=== Begin Enclosure ===

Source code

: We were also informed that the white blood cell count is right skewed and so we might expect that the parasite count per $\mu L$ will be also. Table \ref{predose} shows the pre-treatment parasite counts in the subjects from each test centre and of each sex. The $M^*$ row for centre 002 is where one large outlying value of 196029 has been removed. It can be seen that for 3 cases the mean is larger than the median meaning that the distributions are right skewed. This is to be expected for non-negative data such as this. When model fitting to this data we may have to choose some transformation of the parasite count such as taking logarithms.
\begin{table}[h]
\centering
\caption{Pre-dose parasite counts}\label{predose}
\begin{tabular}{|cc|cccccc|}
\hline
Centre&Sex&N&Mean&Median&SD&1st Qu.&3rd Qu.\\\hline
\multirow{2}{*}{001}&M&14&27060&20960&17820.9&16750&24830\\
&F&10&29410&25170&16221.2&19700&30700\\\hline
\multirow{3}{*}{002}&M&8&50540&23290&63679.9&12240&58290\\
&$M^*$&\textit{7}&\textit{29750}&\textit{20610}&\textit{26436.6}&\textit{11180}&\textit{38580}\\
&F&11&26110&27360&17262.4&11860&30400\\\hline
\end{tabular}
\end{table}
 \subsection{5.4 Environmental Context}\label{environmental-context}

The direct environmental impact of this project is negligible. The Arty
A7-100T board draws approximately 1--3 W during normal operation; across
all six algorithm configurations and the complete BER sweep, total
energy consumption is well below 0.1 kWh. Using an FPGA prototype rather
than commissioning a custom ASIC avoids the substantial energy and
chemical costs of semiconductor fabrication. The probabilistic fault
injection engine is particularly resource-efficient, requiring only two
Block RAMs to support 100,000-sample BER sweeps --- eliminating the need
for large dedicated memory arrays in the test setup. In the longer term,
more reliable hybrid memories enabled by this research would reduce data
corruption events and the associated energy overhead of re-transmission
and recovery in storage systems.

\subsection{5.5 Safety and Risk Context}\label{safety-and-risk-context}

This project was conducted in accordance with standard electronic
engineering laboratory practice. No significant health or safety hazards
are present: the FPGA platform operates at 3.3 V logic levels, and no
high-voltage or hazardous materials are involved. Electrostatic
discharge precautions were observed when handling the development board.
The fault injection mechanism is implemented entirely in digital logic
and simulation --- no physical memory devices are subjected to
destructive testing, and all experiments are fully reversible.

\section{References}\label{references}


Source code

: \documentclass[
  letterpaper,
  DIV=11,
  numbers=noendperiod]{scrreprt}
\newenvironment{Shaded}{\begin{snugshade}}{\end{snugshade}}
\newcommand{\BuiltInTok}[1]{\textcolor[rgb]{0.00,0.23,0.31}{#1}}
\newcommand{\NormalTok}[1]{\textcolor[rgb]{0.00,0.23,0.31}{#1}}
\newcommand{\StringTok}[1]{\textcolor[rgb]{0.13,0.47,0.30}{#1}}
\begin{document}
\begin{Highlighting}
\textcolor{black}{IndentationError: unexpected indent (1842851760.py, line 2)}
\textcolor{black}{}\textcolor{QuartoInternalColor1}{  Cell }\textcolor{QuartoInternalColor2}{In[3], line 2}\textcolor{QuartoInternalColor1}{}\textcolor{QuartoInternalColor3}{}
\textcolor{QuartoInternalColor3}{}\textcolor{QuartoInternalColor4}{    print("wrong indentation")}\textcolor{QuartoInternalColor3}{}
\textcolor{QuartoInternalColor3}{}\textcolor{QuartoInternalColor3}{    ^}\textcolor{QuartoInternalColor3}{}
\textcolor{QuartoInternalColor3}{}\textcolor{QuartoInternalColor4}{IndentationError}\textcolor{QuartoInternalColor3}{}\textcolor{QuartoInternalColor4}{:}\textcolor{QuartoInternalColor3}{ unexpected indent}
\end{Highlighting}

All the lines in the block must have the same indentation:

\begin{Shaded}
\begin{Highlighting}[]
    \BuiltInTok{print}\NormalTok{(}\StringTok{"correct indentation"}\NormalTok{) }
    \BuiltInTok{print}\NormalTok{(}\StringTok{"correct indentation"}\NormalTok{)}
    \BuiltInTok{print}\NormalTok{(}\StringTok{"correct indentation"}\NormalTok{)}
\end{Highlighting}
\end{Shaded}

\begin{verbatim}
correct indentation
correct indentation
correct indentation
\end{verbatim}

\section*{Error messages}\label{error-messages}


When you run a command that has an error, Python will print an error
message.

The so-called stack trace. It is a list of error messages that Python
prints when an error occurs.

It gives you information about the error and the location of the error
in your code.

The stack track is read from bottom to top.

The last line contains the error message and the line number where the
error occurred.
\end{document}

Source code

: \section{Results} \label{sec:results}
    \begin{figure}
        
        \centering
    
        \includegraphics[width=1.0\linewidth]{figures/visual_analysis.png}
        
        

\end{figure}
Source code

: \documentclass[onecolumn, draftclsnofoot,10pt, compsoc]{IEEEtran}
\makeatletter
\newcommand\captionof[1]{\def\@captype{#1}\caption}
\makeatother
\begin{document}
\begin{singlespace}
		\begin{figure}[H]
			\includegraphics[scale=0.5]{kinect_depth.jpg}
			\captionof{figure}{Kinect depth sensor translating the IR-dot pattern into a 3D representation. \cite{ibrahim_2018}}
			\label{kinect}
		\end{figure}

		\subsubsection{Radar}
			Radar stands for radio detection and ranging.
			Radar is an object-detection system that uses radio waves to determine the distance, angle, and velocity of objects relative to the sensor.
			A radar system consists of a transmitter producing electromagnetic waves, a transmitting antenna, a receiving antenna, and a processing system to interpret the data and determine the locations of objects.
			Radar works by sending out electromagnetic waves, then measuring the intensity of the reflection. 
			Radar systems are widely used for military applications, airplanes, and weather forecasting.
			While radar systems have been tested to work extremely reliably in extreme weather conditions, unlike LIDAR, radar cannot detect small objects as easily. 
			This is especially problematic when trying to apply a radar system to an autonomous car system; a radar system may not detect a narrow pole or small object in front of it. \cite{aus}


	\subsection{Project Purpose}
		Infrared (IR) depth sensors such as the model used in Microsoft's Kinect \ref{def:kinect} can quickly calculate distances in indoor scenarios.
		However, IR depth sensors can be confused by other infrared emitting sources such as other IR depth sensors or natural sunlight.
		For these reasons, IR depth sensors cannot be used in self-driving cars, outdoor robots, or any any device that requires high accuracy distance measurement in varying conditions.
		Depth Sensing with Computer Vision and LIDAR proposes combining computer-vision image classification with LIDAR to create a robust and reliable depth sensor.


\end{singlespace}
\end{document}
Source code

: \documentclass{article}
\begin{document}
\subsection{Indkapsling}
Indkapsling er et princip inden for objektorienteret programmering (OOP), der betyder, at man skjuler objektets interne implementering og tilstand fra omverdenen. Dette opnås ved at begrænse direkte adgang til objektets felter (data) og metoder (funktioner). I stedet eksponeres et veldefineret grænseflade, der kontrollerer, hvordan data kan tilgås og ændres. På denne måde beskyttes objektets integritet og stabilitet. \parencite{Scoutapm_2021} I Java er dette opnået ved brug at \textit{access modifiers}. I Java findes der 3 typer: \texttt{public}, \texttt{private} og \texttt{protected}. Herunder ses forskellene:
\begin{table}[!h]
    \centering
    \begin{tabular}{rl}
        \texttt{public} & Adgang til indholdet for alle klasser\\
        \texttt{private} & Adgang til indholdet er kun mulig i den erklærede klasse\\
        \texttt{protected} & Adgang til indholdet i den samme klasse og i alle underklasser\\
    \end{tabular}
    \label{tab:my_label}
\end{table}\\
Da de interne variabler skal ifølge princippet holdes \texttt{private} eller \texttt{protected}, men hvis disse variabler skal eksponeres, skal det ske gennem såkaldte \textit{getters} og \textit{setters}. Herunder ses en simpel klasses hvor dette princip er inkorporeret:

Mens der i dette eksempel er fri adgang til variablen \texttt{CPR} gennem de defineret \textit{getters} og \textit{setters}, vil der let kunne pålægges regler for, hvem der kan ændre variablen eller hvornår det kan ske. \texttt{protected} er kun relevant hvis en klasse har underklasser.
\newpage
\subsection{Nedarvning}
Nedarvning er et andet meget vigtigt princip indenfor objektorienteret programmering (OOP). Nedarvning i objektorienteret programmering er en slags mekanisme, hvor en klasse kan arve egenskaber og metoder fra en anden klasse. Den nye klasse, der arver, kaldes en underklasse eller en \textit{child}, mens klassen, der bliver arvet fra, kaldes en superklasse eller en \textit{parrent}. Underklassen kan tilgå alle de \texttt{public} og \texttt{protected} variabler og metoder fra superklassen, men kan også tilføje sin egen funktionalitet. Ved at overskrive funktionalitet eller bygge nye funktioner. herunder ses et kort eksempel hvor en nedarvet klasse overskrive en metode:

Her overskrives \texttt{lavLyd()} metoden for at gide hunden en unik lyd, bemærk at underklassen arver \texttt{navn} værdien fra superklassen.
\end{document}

=== End Enclosure ===

[TASK DETAILS] For every line above that includes the word "messages", return the line.

[ANSWER BELOW]
\section*{Error messages}\label{error-messages}
The so-called stack trace. It is a list of error messages that Python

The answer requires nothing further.